▸ Assignment
In the entries below, find each line with the word "data" and pull it out.

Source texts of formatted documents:
^^^^^^^^

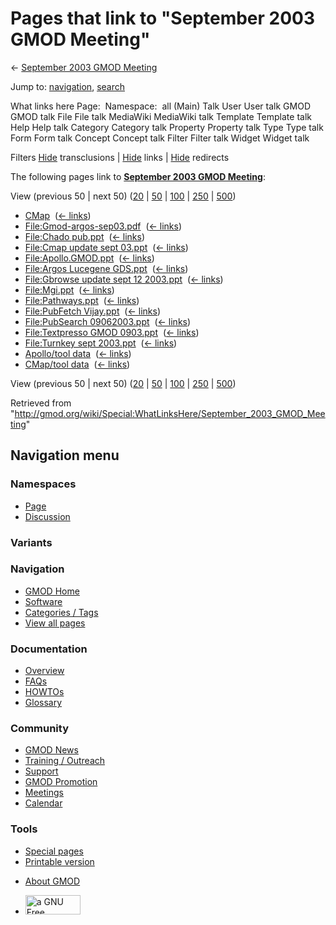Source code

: <div id="mw-page-base" class="noprint">

</div>

<div id="mw-head-base" class="noprint">

</div>

<div id="content" class="mw-body" role="main">

<span id="top"></span>

<div id="mw-js-message" style="display:none;">

</div>



# <span dir="auto">Pages that link to "September 2003 GMOD Meeting"</span>

<div id="bodyContent">

<div id="contentSub">

← [September 2003 GMOD
Meeting](/wiki/September_2003_GMOD_Meeting "September 2003 GMOD Meeting")

</div>

<div id="jump-to-nav" class="mw-jump">

Jump to: [navigation](#mw-navigation), [search](#p-search)

</div>

<div id="mw-content-text">

What links here Page:  Namespace:  all (Main) Talk User User talk GMOD
GMOD talk File File talk MediaWiki MediaWiki talk Template Template talk
Help Help talk Category Category talk Property Property talk Type Type
talk Form Form talk Concept Concept talk Filter Filter talk Widget
Widget talk

Filters
[Hide](/mediawiki/index.php?title=Special:WhatLinksHere/September_2003_GMOD_Meeting&hidetrans=1 "Special:WhatLinksHere/September 2003 GMOD Meeting")
transclusions \|
[Hide](/mediawiki/index.php?title=Special:WhatLinksHere/September_2003_GMOD_Meeting&hidelinks=1 "Special:WhatLinksHere/September 2003 GMOD Meeting")
links \|
[Hide](/mediawiki/index.php?title=Special:WhatLinksHere/September_2003_GMOD_Meeting&hideredirs=1 "Special:WhatLinksHere/September 2003 GMOD Meeting")
redirects

The following pages link to **[September 2003 GMOD
Meeting](/wiki/September_2003_GMOD_Meeting "September 2003 GMOD Meeting")**:

View (previous 50 \| next 50)
([20](/mediawiki/index.php?title=Special:WhatLinksHere/September_2003_GMOD_Meeting&limit=20 "Special:WhatLinksHere/September 2003 GMOD Meeting")
\|
[50](/mediawiki/index.php?title=Special:WhatLinksHere/September_2003_GMOD_Meeting&limit=50 "Special:WhatLinksHere/September 2003 GMOD Meeting")
\|
[100](/mediawiki/index.php?title=Special:WhatLinksHere/September_2003_GMOD_Meeting&limit=100 "Special:WhatLinksHere/September 2003 GMOD Meeting")
\|
[250](/mediawiki/index.php?title=Special:WhatLinksHere/September_2003_GMOD_Meeting&limit=250 "Special:WhatLinksHere/September 2003 GMOD Meeting")
\|
[500](/mediawiki/index.php?title=Special:WhatLinksHere/September_2003_GMOD_Meeting&limit=500 "Special:WhatLinksHere/September 2003 GMOD Meeting"))

- [CMap](/wiki/CMap "CMap") ‎ <span class="mw-whatlinkshere-tools">([←
  links](/mediawiki/index.php?title=Special:WhatLinksHere&target=CMap "Special:WhatLinksHere"))</span>
- [File:Gmod-argos-sep03.pdf](/wiki/File:Gmod-argos-sep03.pdf "File:Gmod-argos-sep03.pdf")
  ‎ <span class="mw-whatlinkshere-tools">([←
  links](/mediawiki/index.php?title=Special:WhatLinksHere&target=File%3AGmod-argos-sep03.pdf "Special:WhatLinksHere"))</span>
- [File:Chado pub.ppt](/wiki/File:Chado_pub.ppt "File:Chado pub.ppt") ‎
  <span class="mw-whatlinkshere-tools">([←
  links](/mediawiki/index.php?title=Special:WhatLinksHere&target=File%3AChado+pub.ppt "Special:WhatLinksHere"))</span>
- [File:Cmap update sept
  03.ppt](/wiki/File:Cmap_update_sept_03.ppt "File:Cmap update sept 03.ppt")
  ‎ <span class="mw-whatlinkshere-tools">([←
  links](/mediawiki/index.php?title=Special:WhatLinksHere&target=File%3ACmap+update+sept+03.ppt "Special:WhatLinksHere"))</span>
- [File:Apollo.GMOD.ppt](/wiki/File:Apollo.GMOD.ppt "File:Apollo.GMOD.ppt")
  ‎ <span class="mw-whatlinkshere-tools">([←
  links](/mediawiki/index.php?title=Special:WhatLinksHere&target=File%3AApollo.GMOD.ppt "Special:WhatLinksHere"))</span>
- [File:Argos Lucegene
  GDS.ppt](/wiki/File:Argos_Lucegene_GDS.ppt "File:Argos Lucegene GDS.ppt")
  ‎ <span class="mw-whatlinkshere-tools">([←
  links](/mediawiki/index.php?title=Special:WhatLinksHere&target=File%3AArgos+Lucegene+GDS.ppt "Special:WhatLinksHere"))</span>
- [File:Gbrowse update sept 12
  2003.ppt](/wiki/File:Gbrowse_update_sept_12_2003.ppt "File:Gbrowse update sept 12 2003.ppt")
  ‎ <span class="mw-whatlinkshere-tools">([←
  links](/mediawiki/index.php?title=Special:WhatLinksHere&target=File%3AGbrowse+update+sept+12+2003.ppt "Special:WhatLinksHere"))</span>
- [File:Mgi.ppt](/wiki/File:Mgi.ppt "File:Mgi.ppt") ‎
  <span class="mw-whatlinkshere-tools">([←
  links](/mediawiki/index.php?title=Special:WhatLinksHere&target=File%3AMgi.ppt "Special:WhatLinksHere"))</span>
- [File:Pathways.ppt](/wiki/File:Pathways.ppt "File:Pathways.ppt") ‎
  <span class="mw-whatlinkshere-tools">([←
  links](/mediawiki/index.php?title=Special:WhatLinksHere&target=File%3APathways.ppt "Special:WhatLinksHere"))</span>
- [File:PubFetch
  Vijay.ppt](/wiki/File:PubFetch_Vijay.ppt "File:PubFetch Vijay.ppt") ‎
  <span class="mw-whatlinkshere-tools">([←
  links](/mediawiki/index.php?title=Special:WhatLinksHere&target=File%3APubFetch+Vijay.ppt "Special:WhatLinksHere"))</span>
- [File:PubSearch
  09062003.ppt](/wiki/File:PubSearch_09062003.ppt "File:PubSearch 09062003.ppt")
  ‎ <span class="mw-whatlinkshere-tools">([←
  links](/mediawiki/index.php?title=Special:WhatLinksHere&target=File%3APubSearch+09062003.ppt "Special:WhatLinksHere"))</span>
- [File:Textpresso GMOD
  0903.ppt](/wiki/File:Textpresso_GMOD_0903.ppt "File:Textpresso GMOD 0903.ppt")
  ‎ <span class="mw-whatlinkshere-tools">([←
  links](/mediawiki/index.php?title=Special:WhatLinksHere&target=File%3ATextpresso+GMOD+0903.ppt "Special:WhatLinksHere"))</span>
- [File:Turnkey sept
  2003.ppt](/wiki/File:Turnkey_sept_2003.ppt "File:Turnkey sept 2003.ppt")
  ‎ <span class="mw-whatlinkshere-tools">([←
  links](/mediawiki/index.php?title=Special:WhatLinksHere&target=File%3ATurnkey+sept+2003.ppt "Special:WhatLinksHere"))</span>
- [Apollo/tool data](/wiki/Apollo/tool_data "Apollo/tool data") ‎
  <span class="mw-whatlinkshere-tools">([←
  links](/mediawiki/index.php?title=Special:WhatLinksHere&target=Apollo%2Ftool+data "Special:WhatLinksHere"))</span>
- [CMap/tool data](/wiki/CMap/tool_data "CMap/tool data") ‎
  <span class="mw-whatlinkshere-tools">([←
  links](/mediawiki/index.php?title=Special:WhatLinksHere&target=CMap%2Ftool+data "Special:WhatLinksHere"))</span>

View (previous 50 \| next 50)
([20](/mediawiki/index.php?title=Special:WhatLinksHere/September_2003_GMOD_Meeting&limit=20 "Special:WhatLinksHere/September 2003 GMOD Meeting")
\|
[50](/mediawiki/index.php?title=Special:WhatLinksHere/September_2003_GMOD_Meeting&limit=50 "Special:WhatLinksHere/September 2003 GMOD Meeting")
\|
[100](/mediawiki/index.php?title=Special:WhatLinksHere/September_2003_GMOD_Meeting&limit=100 "Special:WhatLinksHere/September 2003 GMOD Meeting")
\|
[250](/mediawiki/index.php?title=Special:WhatLinksHere/September_2003_GMOD_Meeting&limit=250 "Special:WhatLinksHere/September 2003 GMOD Meeting")
\|
[500](/mediawiki/index.php?title=Special:WhatLinksHere/September_2003_GMOD_Meeting&limit=500 "Special:WhatLinksHere/September 2003 GMOD Meeting"))

</div>

<div class="printfooter">

Retrieved from
"<http://gmod.org/wiki/Special:WhatLinksHere/September_2003_GMOD_Meeting>"

</div>

<div id="catlinks" class="catlinks catlinks-allhidden">

</div>

<div class="visualClear">

</div>

</div>

</div>

<div id="mw-navigation">

## Navigation menu

<div id="mw-head">



<div id="left-navigation">

<div id="p-namespaces" class="vectorTabs" role="navigation"
aria-labelledby="p-namespaces-label">

### Namespaces

- <span id="ca-nstab-main"><a href="/wiki/September_2003_GMOD_Meeting" accesskey="c"
  title="View the content page [c]">Page</a></span>
- <span id="ca-talk"><a
  href="/mediawiki/index.php?title=Talk:September_2003_GMOD_Meeting&amp;action=edit&amp;redlink=1"
  accesskey="t"
  title="Discussion about the content page [t]">Discussion</a></span>

</div>

<div id="p-variants" class="vectorMenu emptyPortlet" role="navigation"
aria-labelledby="p-variants-label">

### 

### Variants[](#)

<div class="menu">

</div>

</div>

</div>

<div id="right-navigation">





</div>



</div>

</div>

</div>

<div id="mw-panel">

<div id="p-logo" role="banner">

<a href="/wiki/Main_Page"
style="background-image: url(http://gmod.org/images/GMOD-cogs.png);"
title="Visit the main page"></a>

</div>

<div id="p-Navigation" class="portal" role="navigation"
aria-labelledby="p-Navigation-label">

### Navigation

<div class="body">

- <span id="n-GMOD-Home">[GMOD Home](/wiki/Main_Page)</span>
- <span id="n-Software">[Software](/wiki/GMOD_Components)</span>
- <span id="n-Categories-.2F-Tags">[Categories /
  Tags](/wiki/Categories)</span>
- <span id="n-View-all-pages">[View all
  pages](/wiki/Special:AllPages)</span>

</div>

</div>

<div id="p-Documentation" class="portal" role="navigation"
aria-labelledby="p-Documentation-label">

### Documentation

<div class="body">

- <span id="n-Overview">[Overview](/wiki/Overview)</span>
- <span id="n-FAQs">[FAQs](/wiki/Category:FAQ)</span>
- <span id="n-HOWTOs">[HOWTOs](/wiki/Category:HOWTO)</span>
- <span id="n-Glossary">[Glossary](/wiki/Glossary)</span>

</div>

</div>

<div id="p-Community" class="portal" role="navigation"
aria-labelledby="p-Community-label">

### Community

<div class="body">

- <span id="n-GMOD-News">[GMOD News](/wiki/GMOD_News)</span>
- <span id="n-Training-.2F-Outreach">[Training /
  Outreach](/wiki/Training_and_Outreach)</span>
- <span id="n-Support">[Support](/wiki/Support)</span>
- <span id="n-GMOD-Promotion">[GMOD
  Promotion](/wiki/GMOD_Promotion)</span>
- <span id="n-Meetings">[Meetings](/wiki/Meetings)</span>
- <span id="n-Calendar">[Calendar](/wiki/Calendar)</span>

</div>

</div>

<div id="p-tb" class="portal" role="navigation"
aria-labelledby="p-tb-label">

### Tools

<div class="body">

- <span id="t-specialpages"><a href="/wiki/Special:SpecialPages" accesskey="q"
  title="A list of all special pages [q]">Special pages</a></span>
- <span id="t-print"><a
  href="/mediawiki/index.php?title=Special:WhatLinksHere/September_2003_GMOD_Meeting&amp;printable=yes"
  rel="alternate" accesskey="p"
  title="Printable version of this page [p]">Printable version</a></span>

</div>

</div>

</div>

</div>

<div id="footer" role="contentinfo">

- <span id="footer-places-about">[About
  GMOD](/wiki/GMOD:About "GMOD:About")</span>

<!-- -->

- <span id="footer-copyrightico">[<img src="http://www.gnu.org/graphics/gfdl-logo-small.png" width="88"
  height="31" alt="a GNU Free Documentation License" />](http://www.gnu.org/licenses/fdl-1.3.html)</span>




</div>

^^^^^^^^

▸ Reply to the task
- [Apollo/tool data](/wiki/Apollo/tool_data "Apollo/tool data") ‎
  links](/mediawiki/index.php?title=Special:WhatLinksHere&target=Apollo%2Ftool+data "Special:WhatLinksHere"))</span>
- [CMap/tool data](/wiki/CMap/tool_data "CMap/tool data") ‎
  links](/mediawiki/index.php?title=Special:WhatLinksHere&target=CMap%2Ftool+data "Special:WhatLinksHere"))</span>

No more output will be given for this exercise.